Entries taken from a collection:
++++++

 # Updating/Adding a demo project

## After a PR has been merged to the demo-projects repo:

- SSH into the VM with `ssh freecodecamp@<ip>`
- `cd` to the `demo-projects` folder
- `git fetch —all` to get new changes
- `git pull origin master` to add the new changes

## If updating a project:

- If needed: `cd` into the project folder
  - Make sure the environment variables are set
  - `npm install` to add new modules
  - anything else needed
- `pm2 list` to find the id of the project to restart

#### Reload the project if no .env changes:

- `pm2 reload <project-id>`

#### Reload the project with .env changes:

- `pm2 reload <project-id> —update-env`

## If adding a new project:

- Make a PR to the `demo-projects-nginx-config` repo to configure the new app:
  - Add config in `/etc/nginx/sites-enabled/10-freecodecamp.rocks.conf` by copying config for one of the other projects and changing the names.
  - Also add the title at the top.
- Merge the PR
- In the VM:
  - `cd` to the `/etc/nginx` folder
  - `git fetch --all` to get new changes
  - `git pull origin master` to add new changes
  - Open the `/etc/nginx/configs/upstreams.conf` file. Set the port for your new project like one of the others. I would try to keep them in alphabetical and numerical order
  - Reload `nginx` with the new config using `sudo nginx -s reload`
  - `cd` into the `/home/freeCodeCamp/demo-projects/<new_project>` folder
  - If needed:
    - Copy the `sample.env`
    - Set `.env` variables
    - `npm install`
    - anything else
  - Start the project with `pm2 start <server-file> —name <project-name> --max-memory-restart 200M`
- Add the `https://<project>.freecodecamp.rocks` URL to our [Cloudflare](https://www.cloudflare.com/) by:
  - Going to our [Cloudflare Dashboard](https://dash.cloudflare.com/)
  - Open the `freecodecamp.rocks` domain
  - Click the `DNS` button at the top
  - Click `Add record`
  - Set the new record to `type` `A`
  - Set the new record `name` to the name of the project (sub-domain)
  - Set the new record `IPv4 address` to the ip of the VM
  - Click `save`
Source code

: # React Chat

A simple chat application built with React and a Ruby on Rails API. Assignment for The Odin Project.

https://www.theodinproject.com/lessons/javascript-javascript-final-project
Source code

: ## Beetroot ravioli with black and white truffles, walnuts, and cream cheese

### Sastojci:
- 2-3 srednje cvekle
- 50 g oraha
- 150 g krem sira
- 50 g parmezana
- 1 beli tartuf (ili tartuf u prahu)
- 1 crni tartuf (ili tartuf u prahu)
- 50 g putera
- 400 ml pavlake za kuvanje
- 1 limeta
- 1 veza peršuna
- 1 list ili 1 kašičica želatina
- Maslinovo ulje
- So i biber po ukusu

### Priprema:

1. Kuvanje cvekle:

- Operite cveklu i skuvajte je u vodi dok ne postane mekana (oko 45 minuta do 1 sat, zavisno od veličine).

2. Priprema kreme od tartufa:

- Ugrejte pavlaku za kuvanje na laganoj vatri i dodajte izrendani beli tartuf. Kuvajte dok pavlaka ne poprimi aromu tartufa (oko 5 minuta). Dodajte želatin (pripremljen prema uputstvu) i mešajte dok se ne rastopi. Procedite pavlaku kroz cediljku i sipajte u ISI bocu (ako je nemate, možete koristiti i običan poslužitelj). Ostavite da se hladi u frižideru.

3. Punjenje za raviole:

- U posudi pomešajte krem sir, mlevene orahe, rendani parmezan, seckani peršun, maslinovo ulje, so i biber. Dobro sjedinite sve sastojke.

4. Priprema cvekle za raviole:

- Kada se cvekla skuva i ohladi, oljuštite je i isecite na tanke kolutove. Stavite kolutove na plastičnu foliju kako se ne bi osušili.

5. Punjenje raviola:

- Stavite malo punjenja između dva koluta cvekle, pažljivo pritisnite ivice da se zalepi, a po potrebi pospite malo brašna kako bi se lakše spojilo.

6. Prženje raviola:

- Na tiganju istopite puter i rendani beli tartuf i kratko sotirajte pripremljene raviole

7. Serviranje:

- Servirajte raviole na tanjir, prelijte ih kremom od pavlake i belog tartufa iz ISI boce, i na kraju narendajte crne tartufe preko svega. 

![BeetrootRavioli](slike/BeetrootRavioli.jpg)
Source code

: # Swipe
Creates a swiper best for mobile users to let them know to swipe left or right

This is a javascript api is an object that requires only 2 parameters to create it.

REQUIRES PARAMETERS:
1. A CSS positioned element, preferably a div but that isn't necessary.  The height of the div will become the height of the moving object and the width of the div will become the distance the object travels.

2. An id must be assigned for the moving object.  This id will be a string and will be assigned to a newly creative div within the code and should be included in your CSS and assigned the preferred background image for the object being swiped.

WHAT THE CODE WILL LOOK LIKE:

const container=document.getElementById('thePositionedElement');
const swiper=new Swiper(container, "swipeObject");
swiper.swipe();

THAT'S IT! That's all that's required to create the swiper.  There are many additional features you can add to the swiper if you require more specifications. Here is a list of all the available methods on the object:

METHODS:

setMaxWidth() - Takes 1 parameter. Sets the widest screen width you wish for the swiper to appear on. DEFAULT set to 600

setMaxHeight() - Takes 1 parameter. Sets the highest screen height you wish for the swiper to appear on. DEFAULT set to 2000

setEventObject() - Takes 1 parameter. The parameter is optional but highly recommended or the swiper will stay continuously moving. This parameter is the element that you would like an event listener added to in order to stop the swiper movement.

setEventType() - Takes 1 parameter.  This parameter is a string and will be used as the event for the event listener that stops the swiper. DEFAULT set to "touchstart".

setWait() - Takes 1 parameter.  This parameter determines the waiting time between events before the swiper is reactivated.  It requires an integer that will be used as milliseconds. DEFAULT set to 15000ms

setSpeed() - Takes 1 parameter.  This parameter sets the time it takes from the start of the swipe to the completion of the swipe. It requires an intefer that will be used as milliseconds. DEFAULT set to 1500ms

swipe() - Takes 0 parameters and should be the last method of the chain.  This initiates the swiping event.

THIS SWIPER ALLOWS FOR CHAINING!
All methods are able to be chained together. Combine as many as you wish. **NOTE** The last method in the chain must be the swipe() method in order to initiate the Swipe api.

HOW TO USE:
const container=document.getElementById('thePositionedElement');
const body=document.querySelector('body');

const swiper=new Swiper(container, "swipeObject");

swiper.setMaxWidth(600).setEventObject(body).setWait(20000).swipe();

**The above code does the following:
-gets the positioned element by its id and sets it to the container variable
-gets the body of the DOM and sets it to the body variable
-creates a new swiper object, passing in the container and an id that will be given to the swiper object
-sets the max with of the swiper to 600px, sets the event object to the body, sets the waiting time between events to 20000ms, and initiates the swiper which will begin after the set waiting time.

++++++

### Try it
For the word "string", go through the records and show each line that carries it.

### Output below
2. An id must be assigned for the moving object.  This id will be a string and will be assigned to a newly creative div within the code and should be included in your CSS and assigned the preferred background image for the object being swiped.
setEventType() - Takes 1 parameter.  This parameter is a string and will be used as the event for the event listener that stops the swiper. DEFAULT set to "touchstart".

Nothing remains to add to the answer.